PROBLEM TO WORK ON - Begin at the line containing "Run: PokeAPITest" and copy each line exactly through the end of the records, leaving out what comes before.

Dataset entries
• • • • •
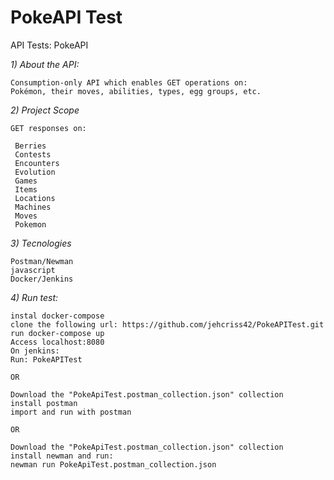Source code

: # PokeAPI Test

API Tests:​ PokeAPI

*1) About the API:*
   
    Consumption-only API which enables GET operations on: 
    Pokémon, their moves, abilities, types, egg groups, etc.

 *2) Project Scope*

    GET responses on:

     Berries
     Contests
     Encounters
     Evolution
     Games
     Items
     Locations
     Machines
     Moves
     Pokemon

 *3) Tecnologies*

    Postman/Newman
    javascript
    Docker/Jenkins

*4) Run test:*

    instal docker-compose
    clone the following url: https://github.com/jehcriss42/PokeAPITest.git
    run docker-compose up
    Access localhost:8080
    On jenkins:
    Run: PokeAPITest

    OR
 
    Download the "PokeApiTest.postman_collection.json" collection
    install postman
    import and run with postman

    OR 

    Download the "PokeApiTest.postman_collection.json" collection
    install newman and run:
    newman run PokeApiTest.postman_collection.json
• • • • •
OUTPUT -
    Run: PokeAPITest

    OR
 
    Download the "PokeApiTest.postman_collection.json" collection
    install postman
    import and run with postman

    OR 

    Download the "PokeApiTest.postman_collection.json" collection
    install newman and run:
    newman run PokeApiTest.postman_collection.json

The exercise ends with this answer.